As @xerxes901 said, there's some major challenge in freeing just one method code as it's not necessarily contiguous, and also it's of very variable size so it would generate lots of fragmentation. The allocate would need to be much more complex too to compensate.

But the team reasoning is that compilation isn't that slow, and while the code is freed, the statistics that drives the compilation are kept, so most of the work is already done.

Also the assumption behind code GC is that applications may experience a "phase change" e.g. the hottests code path at time t1, may not be so hot at time t2. If this is true, then it can be advantageous to recompile the hottests paths once in a while.

But that assumption is a major subject of debate between myself and the YJIT team, hence why I requested a `--yjit-disable-code-gc` flag for experimentation, and in 3.3 code GC will actually be disabled by default.

JohnBooty · on Nov 15, 2023

Huh! Thank you, that's helpful and informative. Thanks and for your contributions.

It definitely feels like the sort of feature for which there's no universal "best" default. A lot of applications might have "phase changes" and a lot of applications might not.

I would think that long-running apps (like Rails apps) would generally fall into the latter category.

xerxes901 · on Nov 14, 2023

I don't work on YJIT but I _think_ i know the (or maybe an) answer to this. The code for a JIT'd ruby method isn't contiguous in one location in memory. When a ruby method is first compiled, a straightline path through the method is emitted , and branches are emitted as stub code. When the stub is hit, the incremental compilation of that branch then happens. I believe this is called "lazy basic block versioning".

When the stub is hit the code that gets generated is somewhere _else_ in executable memory, not contiguous with the original bit of the method. Because these "lazy basic blocks" are actually quite small, the bookkeeping involved in "where is the code for this ruby method" would actually be an appreciable fraction of the code size itself. Plus you then have to do more bookkeeping to make sure the method you want to GC isn't referred to by the generated code in another method.

Since low memory usage is an important YJIT goal, I guess this tradeoff isn't worth it.

Maybe someone who knows this better will come along and correct me :)

JohnBooty · on Nov 15, 2023

Seems you hit the nail on the head. Thanks for the informative answer!

booleanbetrayal · on Nov 14, 2023

Any recollection on how you arrived at the --yjit-exec-mem-size value?
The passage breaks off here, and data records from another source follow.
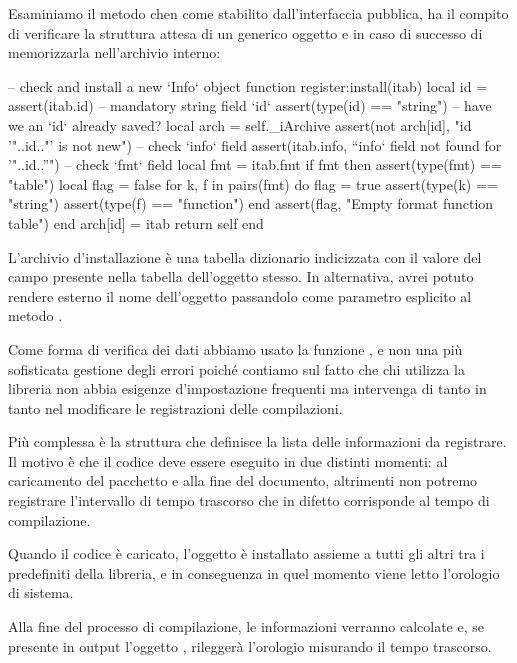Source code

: Esaminiamo il metodo  chen come stabilito dall'interfaccia pubblica,
ha il compito di verificare la struttura attesa di un generico oggetto
 e in caso di successo di memorizzarla nell'archivio interno:
\begin{lines}
-- check and install a new `Info` object
function register:install(itab)
    local id = assert(itab.id) -- mandatory string field `id`
    assert(type(id) == "string")
    -- have we an `id` already saved?
    local arch = self._iArchive
    assert(not arch[id], "id '"..id.."' is not new")
    -- check `info` field
    assert(itab.info, "`info` field not found for '"..id.."'")
    -- check `fmt` field
    local fmt = itab.fmt
    if fmt then
        assert(type(fmt) == "table")
        local flag = false
        for k, f in pairs(fmt) do
            flag = true
            assert(type(k) == "string")
            assert(type(f) == "function")
        end
        assert(flag, "Empty format function table")
    end
    arch[id] = itab
    return self
end
\end{lines}

L'archivio d'installazione è una tabella dizionario indicizzata con il valore
del campo  presente nella tabella dell'oggetto  stesso. In
alternativa, avrei potuto rendere esterno il nome dell'oggetto passandolo come
parametro esplicito al metodo .

Come forma di verifica dei dati abbiamo usato la funzione , e non una
più sofisticata gestione degli errori poiché contiamo sul fatto che chi utilizza
la libreria non abbia esigenze d'impostazione frequenti ma intervenga di tanto
in tanto nel modificare le registrazioni delle compilazioni.

Più complessa è la struttura che definisce la lista delle informazioni da
registrare. Il motivo è che il codice deve essere eseguito in due distinti
momenti: al caricamento del pacchetto e alla fine del documento, altrimenti non
potremo registrare l'intervallo di tempo trascorso che in difetto corrisponde al
tempo di compilazione.

Quando il codice è caricato, l'oggetto  è installato assieme a
tutti gli altri tra i predefiniti della libreria, e in conseguenza in quel
momento viene letto l'orologio di sistema. 

Alla fine del processo di compilazione, le informazioni verranno calcolate e,
se presente in output l'oggetto , rileggerà l'orologio
misurando il tempo trascorso.

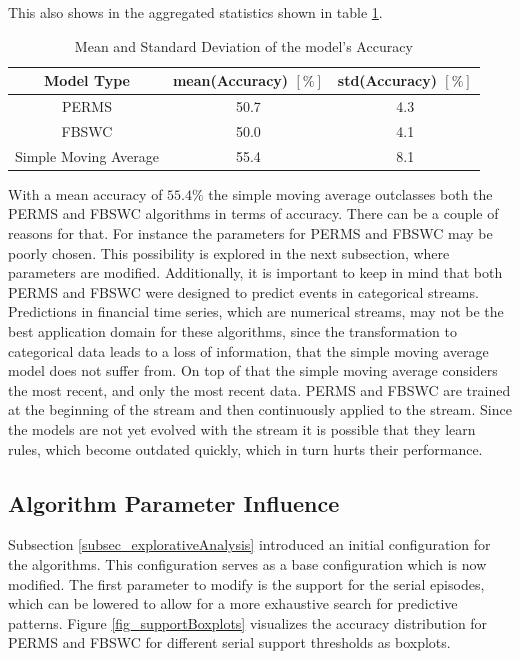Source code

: This also shows in the aggregated statistics shown in table \ref{table_baselineAccuracy}. 

\begin{table}
\vspace{0.5cm}	
\caption[Model and Baseline Performance (Accuracy)]{Mean and Standard Deviation of the model's Accuracy\label{table_baselineAccuracy}}
\centering
\begin{tabular}{ c | c | c}		
  Model Type & mean(Accuracy) $[\%]$ & std(Accuracy) $[\%]$\\
  \hline
  PERMS & 50.7 & 4.3\\
  FBSWC & 50.0 & 4.1\\
  Simple Moving Average & 55.4 & 8.1\\
\end{tabular}
\vspace{0.5cm}
\end{table}

With a mean accuracy of $55.4\%$ the simple moving average outclasses both the PERMS and FBSWC algorithms in terms of accuracy. There can be a couple of reasons for that. For instance the parameters for PERMS and FBSWC may be poorly chosen. This possibility is explored in the next subsection, where parameters are modified. Additionally, it is important to keep in mind that both PERMS and FBSWC were designed to predict events in categorical streams. Predictions in financial time series, which are numerical streams, may not be the best application domain for these algorithms, since the transformation to categorical data leads to a loss of information, that the simple moving average model does not suffer from. On top of that the simple moving average considers the most recent, and only the most recent data. PERMS and FBSWC are trained at the beginning of the stream and then continuously applied to the stream. Since the models are not yet evolved with the stream it is possible that they learn rules, which become outdated quickly, which in turn hurts their performance.


\subsection{Algorithm Parameter Influence}
Subsection \ref{subsec_explorativeAnalysis} introduced an initial configuration for the algorithms. This configuration serves as a base configuration which is now modified. The first parameter to modify is the support for the serial episodes, which can be lowered to allow for a more exhaustive search for predictive patterns. Figure \ref{fig_supportBoxplots} visualizes the accuracy distribution for PERMS and FBSWC for different serial support thresholds as boxplots.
We've been running YJIT in production for some time, but haven't looked into tuning this at all.

JohnBooty · on Nov 14, 2023

Not parent poster and do not have production YJIT experience. =)

My guess is that you would monitor `RubyVM::YJIT.runtime_stats[:code_region_size]` and/or `RubyVM::YJIT.runtime_stats[:code_gc_count]` so that you can get a feel for a reasonable value for your application, as well as know whether or not the "code GC" is running frequently.

https://github.com/ruby/ruby/blob/master/doc/yjit/yjit.md#pe...

compumike · on Nov 14, 2023

That’s exactly right. Our code_region_size levels off a bit under 8 MB, so we set the limit to 16. In practice we see code_gc_count stays at 0.

booleanbetrayal · on Nov 14, 2023

Will have to look into this. Thanks for the suggestion!

ksec · on Nov 15, 2023

Off Topic, but I thought Heii On-Call was done on Crystal? Or did I mixed it with something else?

titzer · on Nov 15, 2023

Nice work! JIT compilers are a multi-dimensional tradeoff space: memory consumption, startup time, and execution time. I've been experimenting with different ways of visualizing these three dimensions in a tradeoff space. I like the iteration time over time (showing warmup time) but that graph takes a lot of space and is necessarily per-benchmark (and only works with benchmarks with clearly repeated iterations). In my recent JIT paper I went for a scatter plot of two dimensions (setup time and code quality).

It's here if anyone's curious: https://arxiv.org/abs/2305.13241

pjmlp · on Nov 15, 2023

I always like collecting such papers, thanks.

the-alchemist · on Nov 15, 2023

Oh, benchmarking.

Great work, but maybe I'm missing something: I'm more interested in "performance per MB", i.e., per dollar USD, versus "how much memory does it use?"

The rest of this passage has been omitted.